■ Activity ■
Please reproduce the data in full, exactly as it stands.

■ Input data ■

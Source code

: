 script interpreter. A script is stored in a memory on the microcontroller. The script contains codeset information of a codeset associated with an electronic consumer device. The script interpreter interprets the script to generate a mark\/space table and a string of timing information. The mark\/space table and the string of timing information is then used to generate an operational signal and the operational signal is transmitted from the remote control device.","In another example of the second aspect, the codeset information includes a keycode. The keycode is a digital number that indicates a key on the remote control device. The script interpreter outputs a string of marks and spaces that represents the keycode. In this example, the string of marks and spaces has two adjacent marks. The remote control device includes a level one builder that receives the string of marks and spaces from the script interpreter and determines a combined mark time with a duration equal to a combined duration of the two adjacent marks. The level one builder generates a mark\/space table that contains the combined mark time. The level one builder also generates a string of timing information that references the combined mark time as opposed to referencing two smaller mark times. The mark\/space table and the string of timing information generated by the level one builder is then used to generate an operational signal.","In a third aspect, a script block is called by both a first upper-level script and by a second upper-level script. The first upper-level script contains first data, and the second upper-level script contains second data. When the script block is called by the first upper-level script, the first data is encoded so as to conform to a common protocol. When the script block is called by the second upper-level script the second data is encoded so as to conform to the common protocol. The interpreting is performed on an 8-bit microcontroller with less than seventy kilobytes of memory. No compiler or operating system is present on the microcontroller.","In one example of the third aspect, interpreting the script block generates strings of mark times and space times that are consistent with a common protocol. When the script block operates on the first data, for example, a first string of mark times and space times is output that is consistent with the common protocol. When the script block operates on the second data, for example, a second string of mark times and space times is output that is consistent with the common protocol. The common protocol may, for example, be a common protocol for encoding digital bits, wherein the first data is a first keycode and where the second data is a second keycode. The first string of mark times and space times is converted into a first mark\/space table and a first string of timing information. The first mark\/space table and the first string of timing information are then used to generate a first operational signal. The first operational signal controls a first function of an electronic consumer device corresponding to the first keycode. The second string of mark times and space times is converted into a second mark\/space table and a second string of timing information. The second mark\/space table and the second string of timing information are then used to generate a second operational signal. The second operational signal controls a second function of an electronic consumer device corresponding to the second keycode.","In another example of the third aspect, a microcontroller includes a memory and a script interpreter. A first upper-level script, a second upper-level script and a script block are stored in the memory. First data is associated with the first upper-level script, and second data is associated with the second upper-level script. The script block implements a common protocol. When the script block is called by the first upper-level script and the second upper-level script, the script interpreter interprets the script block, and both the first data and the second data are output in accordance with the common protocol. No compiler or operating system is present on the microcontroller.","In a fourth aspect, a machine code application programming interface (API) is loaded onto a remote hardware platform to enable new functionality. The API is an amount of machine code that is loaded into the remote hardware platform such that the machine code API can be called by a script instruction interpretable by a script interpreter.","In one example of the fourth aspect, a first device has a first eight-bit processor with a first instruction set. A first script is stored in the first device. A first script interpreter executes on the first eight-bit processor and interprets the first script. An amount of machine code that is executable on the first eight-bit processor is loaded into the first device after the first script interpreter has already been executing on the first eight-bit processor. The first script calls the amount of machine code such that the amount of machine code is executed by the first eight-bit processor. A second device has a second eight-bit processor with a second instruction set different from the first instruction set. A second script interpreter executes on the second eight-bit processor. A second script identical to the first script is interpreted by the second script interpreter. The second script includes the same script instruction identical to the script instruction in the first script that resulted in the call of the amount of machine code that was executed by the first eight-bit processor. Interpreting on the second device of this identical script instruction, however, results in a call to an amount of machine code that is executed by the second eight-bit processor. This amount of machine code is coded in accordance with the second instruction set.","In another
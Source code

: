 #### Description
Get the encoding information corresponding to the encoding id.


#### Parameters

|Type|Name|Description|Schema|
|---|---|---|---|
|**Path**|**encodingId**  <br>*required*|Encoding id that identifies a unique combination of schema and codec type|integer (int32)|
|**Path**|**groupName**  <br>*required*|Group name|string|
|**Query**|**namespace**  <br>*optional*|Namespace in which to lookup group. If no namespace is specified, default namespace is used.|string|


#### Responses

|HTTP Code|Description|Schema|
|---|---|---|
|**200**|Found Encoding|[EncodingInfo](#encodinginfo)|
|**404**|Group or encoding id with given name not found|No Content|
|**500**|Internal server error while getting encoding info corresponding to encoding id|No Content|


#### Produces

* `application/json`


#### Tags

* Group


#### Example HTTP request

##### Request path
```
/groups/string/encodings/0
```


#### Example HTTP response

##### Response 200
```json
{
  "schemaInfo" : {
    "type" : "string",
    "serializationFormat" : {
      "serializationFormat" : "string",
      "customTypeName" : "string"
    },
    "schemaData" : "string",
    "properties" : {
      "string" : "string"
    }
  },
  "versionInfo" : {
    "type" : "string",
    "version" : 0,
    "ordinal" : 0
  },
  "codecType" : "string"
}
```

■ Solution below ■
Source code

: script interpreter. A script is stored in a memory on the microcontroller. The script contains codeset information of a codeset associated with an electronic consumer device. The script interpreter interprets the script to generate a mark\/space table and a string of timing information. The mark\/space table and the string of timing information is then used to generate an operational signal and the operational signal is transmitted from the remote control device.","In another example of the second aspect, the codeset information includes a keycode. The keycode is a digital number that indicates a key on the remote control device. The script interpreter outputs a string of marks and spaces that represents the keycode. In this example, the string of marks and spaces has two adjacent marks. The remote control device includes a level one builder that receives the string of marks and spaces from the script interpreter and determines a combined mark time with a duration equal to a combined duration of the two adjacent marks. The level one builder generates a mark\/space table that contains the combined mark time. The level one builder also generates a string of timing information that references the combined mark time as opposed to referencing two smaller mark times. The mark\/space table and the string of timing information generated by the level one builder is then used to generate an operational signal.","In a third aspect, a script block is called by both a first upper-level script and by a second upper-level script. The first upper-level script contains first data, and the second upper-level script contains second data. When the script block is called by the first upper-level script, the first data is encoded so as to conform to a common protocol. When the script block is called by the second upper-level script the second data is encoded so as to conform to the common protocol. The interpreting is performed on an 8-bit microcontroller with less than seventy kilobytes of memory. No compiler or operating system is present on the microcontroller.","In one example of the third aspect, interpreting the script block generates strings of mark times and space times that are consistent with a common protocol. When the script block operates on the first data, for example, a first string of mark times and space times is output that is consistent with the common protocol. When the script block operates on the second data, for example, a second string of mark times and space times is output that is consistent with the common protocol. The common protocol may, for example, be a common protocol for encoding digital bits, wherein the first data is a first keycode and where the second data is a second keycode. The first string of mark times and space times is converted into a first mark\/space table and a first string of timing information. The first mark\/space table and the first string of timing information are then used to generate a first operational signal. The first operational signal controls a first function of an electronic consumer device corresponding to the first keycode. The second string of mark times and space times is converted into a second mark\/space table and a second string of timing information. The second mark\/space table and the second string of timing information are then used to generate a second operational signal. The second operational signal controls a second function of an electronic consumer device corresponding to the second keycode.","In another example of the third aspect, a microcontroller includes a memory and a script interpreter. A first upper-level script, a second upper-level script and a script block are stored in the memory. First data is associated with the first upper-level script, and second data is associated with the second upper-level script. The script block implements a common protocol. When the script block is called by the first upper-level script and the second upper-level script, the script interpreter interprets the script block, and both the first data and the second data are output in accordance with the common protocol. No compiler or operating system is present on the microcontroller.","In a fourth aspect, a machine code application programming interface (API) is loaded onto a remote hardware platform to enable new functionality. The API is an amount of machine code that is loaded into the remote hardware platform such that the machine code API can be called by a script instruction interpretable by a script interpreter.","In one example of the fourth aspect, a first device has a first eight-bit processor with a first instruction set. A first script is stored in the first device. A first script interpreter executes on the first eight-bit processor and interprets the first script. An amount of machine code that is executable on the first eight-bit processor is loaded into the first device after the first script interpreter has already been executing on the first eight-bit processor. The first script calls the amount of machine code such that the amount of machine code is executed by the first eight-bit processor. A second device has a second eight-bit processor with a second instruction set different from the first instruction set. A second script interpreter executes on the second eight-bit processor. A second script identical to the first script is interpreted by the second script interpreter. The second script includes the same script instruction identical to the script instruction in the first script that resulted in the call of the amount of machine code that was executed by the first eight-bit processor. Interpreting on the second device of this identical script instruction, however, results in a call to an amount of machine code that is executed by the second eight-bit processor. This amount of machine code is coded in accordance with the second instruction set.","In another
Source code

: #### Description
Get the encoding information corresponding to the encoding id.


#### Parameters

|Type|Name|Description|Schema|
|---|---|---|---|
|**Path**|**encodingId**  <br>*required*|Encoding id that identifies a unique combination of schema and codec type|integer (int32)|
|**Path**|**groupName**  <br>*required*|Group name|string|
|**Query**|**namespace**  <br>*optional*|Namespace in which to lookup group. If no namespace is specified, default namespace is used.|string|


#### Responses

|HTTP Code|Description|Schema|
|---|---|---|
|**200**|Found Encoding|[EncodingInfo](#encodinginfo)|
|**404**|Group or encoding id with given name not found|No Content|
|**500**|Internal server error while getting encoding info corresponding to encoding id|No Content|


#### Produces

* `application/json`


#### Tags

* Group


#### Example HTTP request

##### Request path
```
/groups/string/encodings/0
```


#### Example HTTP response

##### Response 200
```json
{
  "schemaInfo" : {
    "type" : "string",
    "serializationFormat" : {
      "serializationFormat" : "string",
      "customTypeName" : "string"
    },
    "schemaData" : "string",
    "properties" : {
      "string" : "string"
    }
  },
  "versionInfo" : {
    "type" : "string",
    "version" : 0,
    "ordinal" : 0
  },
  "codecType" : "string"
}
```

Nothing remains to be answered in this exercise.